**What you should do**
Find the line with "- Proceed to" in the entries below, then reproduce it and every line after it down to and including the line with "- Message me", exactly.

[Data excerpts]

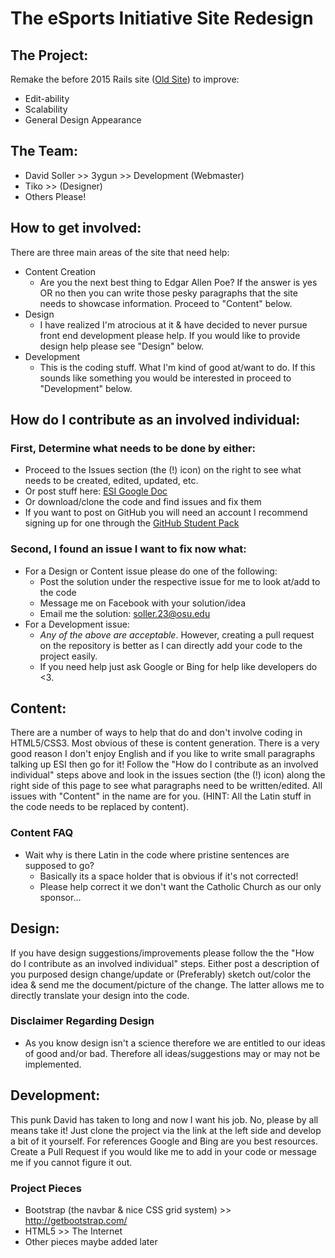# The eSports Initiative Site Redesign

## The Project:
Remake the before 2015 Rails site ([Old Site](https://github.com/mcrazy20/ESITestWebsite)) to improve:
- Edit-ability
- Scalability
- General Design Appearance

## The Team:
- David Soller >> 3ygun >> Development (Webmaster)
- Tiko >> (Designer)
- Others Please!

## How to get involved:
There are three main areas of the site that need help:
- Content Creation
	- Are you the next best thing to Edgar Allen Poe? If the answer is yes OR no then you can write those pesky paragraphs that the site needs to showcase information. Proceed to "Content" below.
- Design
	- I have realized I'm atrocious at it & have decided to never pursue front end development please help. If you would like to provide design help please see "Design" below.
- Development
	- This is the coding stuff. What I'm kind of good at/want to do. If this sounds like something you would be interested in proceed to "Development" below.

## How do I contribute as an involved individual:
### First, Determine what needs to be done by either:
- Proceed to the Issues section (the (!) icon) on the right to see what needs to be created, edited, updated, etc.
 - Or post stuff here: [ESI Google Doc](https://docs.google.com/document/d/1IKreZBQC88fdj03ebE1nc6mb2K8nZt92_ZzFM6hrZUg/edit?usp=sharing)
- Or download/clone the code and find issues and fix them
- If you want to post on GitHub you will need an account I recommend signing up for one through the [GitHub Student Pack](https://education.github.com/pack)

### Second, I found an issue I want to fix now what:
- For a Design or Content issue please do one of the following:
	- Post the solution under the respective issue for me to look at/add to the code
	- Message me on Facebook with your solution/idea
	- Email me the solution: soller.23@osu.edu
- For a Development issue:
	- *Any of the above are acceptable*. However, creating a pull request on the repository is better as I can directly add your code to the project easily.
	- If you need help just ask Google or Bing for help like developers do <3.

## Content:
There are a number of ways to help that do and don't involve coding in HTML5/CSS3. Most obvious of these is content generation. There is a very good reason I don't enjoy English and if you like to write small paragraphs talking up ESI then go for it! Follow the "How do I contribute as an involved individual" steps above and look in the issues section (the (!) icon) along the right side of this page to see what paragraphs need to be written/edited. All issues with "Content" in the name are for you. (HINT: All the Latin stuff in the code needs to be replaced by content). 

### Content FAQ
- Wait why is there Latin in the code where pristine sentences are supposed to go?
	- Basically its a space holder that is obvious if it's not corrected!
	- Please help correct it we don't want the Catholic Church as our only sponsor...

## Design:
If you have design suggestions/improvements please follow the the "How do I contribute as an involved individual" steps. Either post a description of you purposed design change/update or (Preferably) sketch out/color the idea & send me the document/picture of the change. The latter allows me to directly translate your design into the code.

### Disclaimer Regarding Design
- As you know design isn't a science therefore we are entitled to our ideas of good and/or bad. Therefore all ideas/suggestions may or may not be implemented.  


## Development:
This punk David has taken to long and now I want his job. No, please by all means take it! Just clone the project via the link at the left side and develop a bit of it yourself. For references Google and Bing are you best resources. Create a Pull Request if you would like me to add in your code or message me if you cannot figure it out.

### Project Pieces
- Bootstrap (the navbar & nice CSS grid system) >> http://getbootstrap.com/
- HTML5 >> The Internet
- Other pieces maybe added later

**Response box**
- Proceed to the Issues section (the (!) icon) on the right to see what needs to be created, edited, updated, etc.
 - Or post stuff here: [ESI Google Doc](https://docs.google.com/document/d/1IKreZBQC88fdj03ebE1nc6mb2K8nZt92_ZzFM6hrZUg/edit?usp=sharing)
- Or download/clone the code and find issues and fix them
- If you want to post on GitHub you will need an account I recommend signing up for one through the [GitHub Student Pack](https://education.github.com/pack)

### Second, I found an issue I want to fix now what:
- For a Design or Content issue please do one of the following:
	- Post the solution under the respective issue for me to look at/add to the code
	- Message me on Facebook with your solution/idea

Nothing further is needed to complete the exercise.